Recycling: A lesson from Taiwan

Back in the days Taiwan used to be called the Garbage Island, but today is internationally praised for achieving the highest recycling rate, 55% in 2015. In 2015 the island generated 26.2 millions tons of total waste. Moreover, trash per capita production has fallen from 1.143Kg in 1998 down to 0.387Kg in 2013. The great results are consequences of environmental problems in the asian island.

Taiwan, a relatively small island with a population of nearly 24 millions people, used to experience stark air pollution problems and its landfills capacity almost reached their fully capacity. To tackle these issues the Taiwan EPA, established in 1987, decided to start a revolution in the garbage disposal management.

The system is very simple: first of all, there is no specify day for garbage collection, instead, there are several trash-truck pick-ups during the week. In the capital, Taipei,  there are more than 4,000 pickup spots, five nights a week, with mobile apps that alert users to nearby truck stops. People just simply run on the streets and pull their trash bags into the truck. Secondly, the government requests citizens to divide the trash into three containers : general refuse, which mostly gets incinerated, recyclables and kitchen waste. Additionally, you can only use government-certified blue plastic bags, which cost from as little as $0.03 up to $7 for 5 large bags; their revenue works as financial support for the governtive plan.

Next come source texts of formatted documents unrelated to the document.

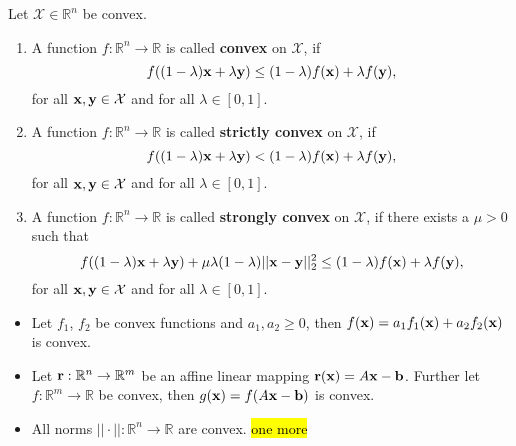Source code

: \documentclass{article}
\begin{document}
\begin{definition}[Convexity]
    Let $\mathcal{X}\in\mathbb{R}^n$ be convex.
    \begin{enumerate}
        \item A function $f:\mathbb{R}^n\rightarrow\mathbb{R}$ is called \textbf{convex} on $\mathcal{X}$, if
        \begin{equation}
            f((1-\lambda)\bm{\mathrm{x}}+\lambda\bm{\mathrm{y}})\leq(1-\lambda)f(\bm{\mathrm{x}})+\lambda f(\bm{\mathrm{y}}),
        \end{equation}
        for all $\bm{\mathrm{x}},\bm{\mathrm{y}}\in\mathcal{X}$ and for all $\lambda\in[0,1]$.
        \item A function $f:\mathbb{R}^n\rightarrow\mathbb{R}$ is called \textbf{strictly convex} on $\mathcal{X}$, if
        \begin{equation}
            f((1-\lambda)\bm{\mathrm{x}}+\lambda\bm{\mathrm{y}}) < (1-\lambda)f(\bm{\mathrm{x}})+\lambda f(\bm{\mathrm{y}}),
        \end{equation}
        for all $\bm{\mathrm{x}},\bm{\mathrm{y}}\in\mathcal{X}$ and for all $\lambda\in[0,1]$.
        \item A function $f:\mathbb{R}^n\rightarrow\mathbb{R}$ is called \textbf{strongly convex} on $\mathcal{X}$, if there exists a $\mu>0$ such that
        \begin{equation}
            f((1-\lambda)\bm{\mathrm{x}}+\lambda\bm{\mathrm{y}}) +\mu\lambda(1-\lambda)||\bm{\mathrm{x}}-\bm{\mathrm{y}}||_2^2 \leq(1-\lambda)f(\bm{\mathrm{x}})+\lambda f(\bm{\mathrm{y}}),
        \end{equation}
        for all $\bm{\mathrm{x}},\bm{\mathrm{y}}\in\mathcal{X}$ and for all $\lambda\in[0,1]$.
    \end{enumerate}
\end{definition}

\begin{property}
    \begin{itemize}
        \item Let $f_1$, $f_2$ be convex functions and $a_1,a_2\geq0$, then $f(\bm{\mathrm{x}})=a_1f_1(\bm{\mathrm{x}})+a_2f_2(\bm{\mathrm{x}})$ is convex.
        \item Let $\bm{\mathrm{r}}:\mathbb{R}^n\rightarrow\mathbb{R}^m$ be an affine linear mapping $\bm{\mathrm{r}}(\bm{\mathrm{x}})=A\bm{\mathrm{x}}-\bm{\mathrm{b}}$. Further let $f:\mathbb{R}^m\rightarrow\mathbb{R}$ be convex, then $g(\bm{\mathrm{x}})=f(A\bm{\mathrm{x}}-\bm{\mathrm{b}})$ is convex.
        \item All norms $||\cdot||:\mathbb{R}^n\rightarrow\mathbb{R}$ are convex.
        \hl{one more}
    \end{itemize}
\end{property}
\end{document}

What happens if you do not respect the law? A $184 fine! The EPA also provides hidden video cameras to catch violators offering up to half of the value of any fines collected.


This plan makes possible for cities such as Taipei and New Taipei, to recycle up to 60% of daily byproducts.

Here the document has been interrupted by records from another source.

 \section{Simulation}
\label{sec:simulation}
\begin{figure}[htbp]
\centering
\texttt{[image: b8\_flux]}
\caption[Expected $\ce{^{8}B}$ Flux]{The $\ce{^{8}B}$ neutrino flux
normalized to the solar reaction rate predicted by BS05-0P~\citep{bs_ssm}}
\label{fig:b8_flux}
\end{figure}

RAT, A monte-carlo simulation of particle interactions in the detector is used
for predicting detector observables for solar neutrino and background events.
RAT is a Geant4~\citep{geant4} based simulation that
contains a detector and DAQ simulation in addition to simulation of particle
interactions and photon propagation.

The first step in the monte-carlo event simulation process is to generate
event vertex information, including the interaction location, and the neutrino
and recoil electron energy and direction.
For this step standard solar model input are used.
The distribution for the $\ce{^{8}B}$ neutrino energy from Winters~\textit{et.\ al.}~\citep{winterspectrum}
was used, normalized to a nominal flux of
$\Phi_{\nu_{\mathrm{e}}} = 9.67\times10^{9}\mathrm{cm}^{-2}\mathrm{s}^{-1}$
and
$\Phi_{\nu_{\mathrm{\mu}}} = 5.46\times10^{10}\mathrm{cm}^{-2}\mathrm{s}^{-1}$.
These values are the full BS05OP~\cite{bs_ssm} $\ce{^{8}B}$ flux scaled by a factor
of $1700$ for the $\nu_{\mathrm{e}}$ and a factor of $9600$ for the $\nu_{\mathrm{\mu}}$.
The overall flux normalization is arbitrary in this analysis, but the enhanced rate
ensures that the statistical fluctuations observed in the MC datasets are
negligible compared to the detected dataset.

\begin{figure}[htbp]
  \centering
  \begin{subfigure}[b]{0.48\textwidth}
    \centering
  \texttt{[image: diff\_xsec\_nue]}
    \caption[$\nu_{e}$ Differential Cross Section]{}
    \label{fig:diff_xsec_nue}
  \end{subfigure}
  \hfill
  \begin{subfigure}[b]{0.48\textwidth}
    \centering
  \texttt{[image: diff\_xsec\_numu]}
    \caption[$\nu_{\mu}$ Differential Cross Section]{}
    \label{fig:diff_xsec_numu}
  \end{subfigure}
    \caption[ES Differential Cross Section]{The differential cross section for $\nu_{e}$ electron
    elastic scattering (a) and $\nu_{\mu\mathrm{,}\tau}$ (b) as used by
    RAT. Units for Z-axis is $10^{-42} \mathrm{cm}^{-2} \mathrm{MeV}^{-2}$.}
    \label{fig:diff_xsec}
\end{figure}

There are also a lot of individual initiatives in the island, such as the Tzu Chi Foundation, a Buddhist nongovernmental organization, operating more than 4,500 recycling stations around the island.

Taiwan is also very specialised in electronic waste collection; “Trash is valuable [in Taiwan] – the byproduct of a world now dependent on technology,” said The New York Times. “Taiwan, which is home to a host of technology companies like Asus, Acer and HTC, produces more electronics per capita than any other country.” Therefore, many of Taiwan’s recycling companies specialize in separating precious metals from consumer electronics. A company claimed that it could extract 99.99% pure gold from discarded electronic equipment.

Surely is that Taiwan was on the edge of collapsing under its own garbage, and thank to political and social willingness it is toady a model for waste management to be exported worldwide.